Beyond ETFs, financial institutions like JPMorgan are experimenting with blockchain technology using a “forked” version of Ethereum called Quorum (later sold to ConsenSys). JPMorgan is currently reportedly considering blockchain-based deposit tokens to speed up cross-border payments.

Various aspects of crypto assets

Crypto assets, and the currently popular term “digital assets,” have different meanings to different people. A good place to start is to understand how this technology and digital assets can benefit you.

There are many knowledgeable people online, so it’s important to carefully evaluate educational sources. Reputable programs are available online through professional organizations like the CIO Institute and universities like Massachusetts Institute of Technology (MIT) and Cornell University.

Some types of digital assets are best suited as a means of transaction, such as stablecoins, which are pegged to a specific fiat currency and provide stable value. These provide a means of accessing the global financial system.

In developing countries, access to dollar-denominated assets can be a literal savior.
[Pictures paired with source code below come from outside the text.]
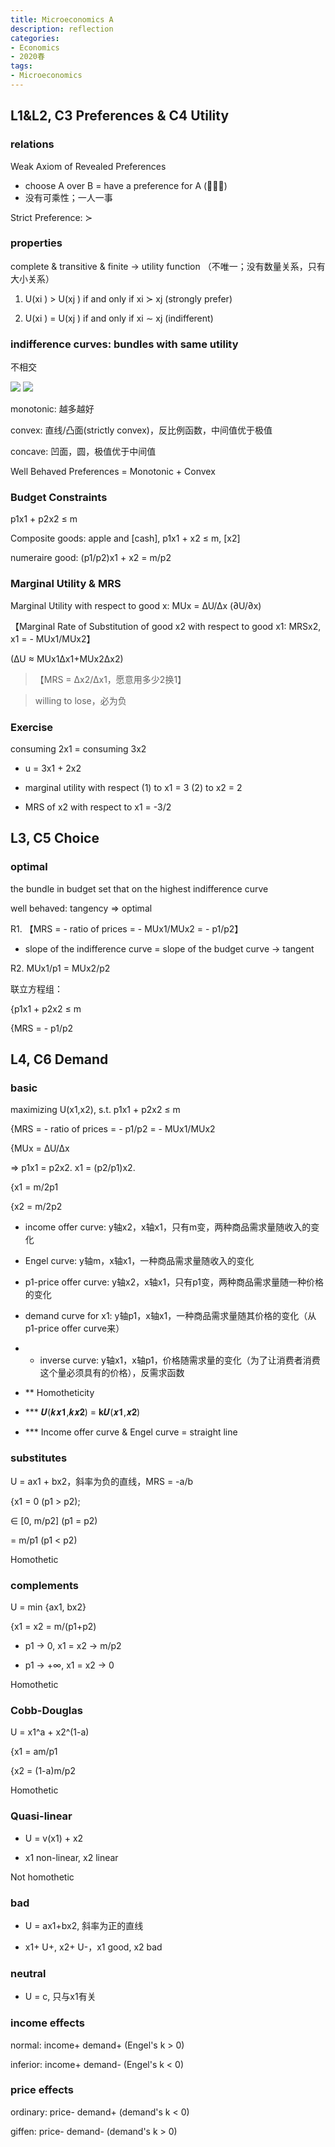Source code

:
 ```yaml
---
title: Microeconomics A
description: reflection
categories: 
- Economics
- 2020春
tags:
- Microeconomics
---
```


## L1&L2, C3 Preferences & C4 Utility

### relations

Weak Axiom of Revealed Preferences
* choose A over B = have a preference for A (􏰀􏰀≿)
* 没有可乘性；一人一事
		
Strict Preference: ≻    

### properties
complete & transitive & finite -> utility function （不唯一；没有数量关系，只有大小关系）

1. U(xi ) > U(xj ) if and only if xi ≻ xj (strongly prefer)

2. U(xi ) = U(xj ) if and only if xi ∼ xj (indifferent)    

### indifference curves: bundles with same utility

不相交

![](https://wx3.sinaimg.cn/mw1024/9296b5a5gy1gfltgjd45gj20u012rjzh.jpg)
![](https://wx3.sinaimg.in/mw690/9296b5a5gy1gfltgjuchwj20u012r46y.jpg)


monotonic: 越多越好

convex: 直线/凸面(strictly convex)，反比例函数，中间值优于极值

concave: 凹面，圆，极值优于中间值

Well Behaved Preferences = Monotonic + Convex    

### Budget Constraints

p1x1 + p2x2 ≤ m

Composite goods: apple and [cash], p1x1 + x2 ≤ m, [x2]

numeraire good: (p1/p2)x1 + x2 = m/p2

### Marginal Utility & MRS

Marginal Utility with respect to good x: MUx = ∆U/∆x (∂U/∂x)

【Marginal Rate of Substitution of good x2 with respect to good x1: MRSx2, x1 = - MUx1/MUx2】

(∆U ≈ MUx1∆x1+MUx2∆x2)

> 【MRS = ∆x2/∆x1，愿意用多少2换1】

> willing to lose，必为负


### Exercise

consuming 2x1 = consuming 3x2

* u = 3x1 + 2x2

* marginal utility with respect (1) to x1 = 3 (2) to x2 = 2

* MRS of x2 with respect to x1 = -3/2

## L3, C5 Choice
### optimal

the bundle in budget set that on the highest indifference curve

well behaved: tangency => optimal

R1. 【MRS = - ratio of prices = - MUx1/MUx2 = - p1/p2】  

* slope of the indifference curve = slope of the budget curve -> tangent

R2. MUx1/p1 = MUx2/p2

联立方程组：

{p1x1 + p2x2 ≤ m

{MRS = - p1/p2    
  
  

## L4, C6 Demand

### basic

maximizing U(x1,x2), s.t. p1x1 + p2x2 ≤ m

{MRS = - ratio of prices = - p1/p2 = - MUx1/MUx2

{MUx = ∆U/∆x

=> p1x1 = p2x2. x1 = (p2/p1)x2.

{x1 = m/2p1

{x2 = m/2p2

* income offer curve: y轴x2，x轴x1，只有m变，两种商品需求量随收入的变化

* Engel curve: y轴m，x轴x1，一种商品需求量随收入的变化

* p1-price offer curve: y轴x2，x轴x1，只有p1变，两种商品需求量随一种价格的变化

* demand curve for x1: y轴p1，x轴x1，一种商品需求量随其价格的变化（从p1-price offer curve来）

* * inverse curve: y轴x1，x轴p1，价格随需求量的变化（为了让消费者消费这个量必须具有的价格），反需求函数

* ** Homotheticity

* *** 𝑼(𝒌𝒙𝟏,𝒌𝒙𝟐) = 𝐤𝑼(𝒙𝟏,𝒙𝟐)

* *** Income offer curve & Engel curve = straight line
    
### substitutes

U = ax1 + bx2，斜率为负的直线，MRS = -a/b

{x1 
= 0 (p1 > p2);

∈ [0, m/p2] (p1 = p2)

= m/p1 (p1 < p2)

Homothetic

### complements

U = min {ax1, bx2}

{x1 = x2 = m/(p1+p2)

* p1 → 0, x1 = x2 → m/p2

* p1 → +∞, x1 = x2 → 0

Homothetic

### Cobb-Douglas

U = x1^a + x2^(1-a)

{x1 = am/p1

{x2 = (1-a)m/p2

Homothetic


### Quasi-linear

* U = v(x1) + x2

* x1 non-linear, x2 linear

Not homothetic

### bad

* U = ax1+bx2, 斜率为正的直线

* x1+ U+, x2+ U-，x1 good, x2 bad

### neutral

* U = c, 只与x1有关

### income effects

normal: income+ demand+ (Engel's k > 0)

inferior: income+ demand- (Engel's k < 0)

### price effects

ordinary: price- demand+ (demand's k < 0)

giffen: price- demand- (demand's k > 0)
Some people use it for daily payments, while others simply want to preserve their assets.

Others view specific digital assets as investment opportunities. For example, Fidelity Digital Assets recently reviewed its valuation of Bitcoin, highlighting the differences between the broader “crypto token” ecosystem and Bitcoin as a digital asset.

Super bulls like Michael Saylor and his company MicroStrategy, who adopted the “Bitcoin Strategy” in 2020, use cash flow and debt to buy Bitcoin and balance it out. It is held on the sheet. MicroStrategy has thoroughly outperformed the market since then.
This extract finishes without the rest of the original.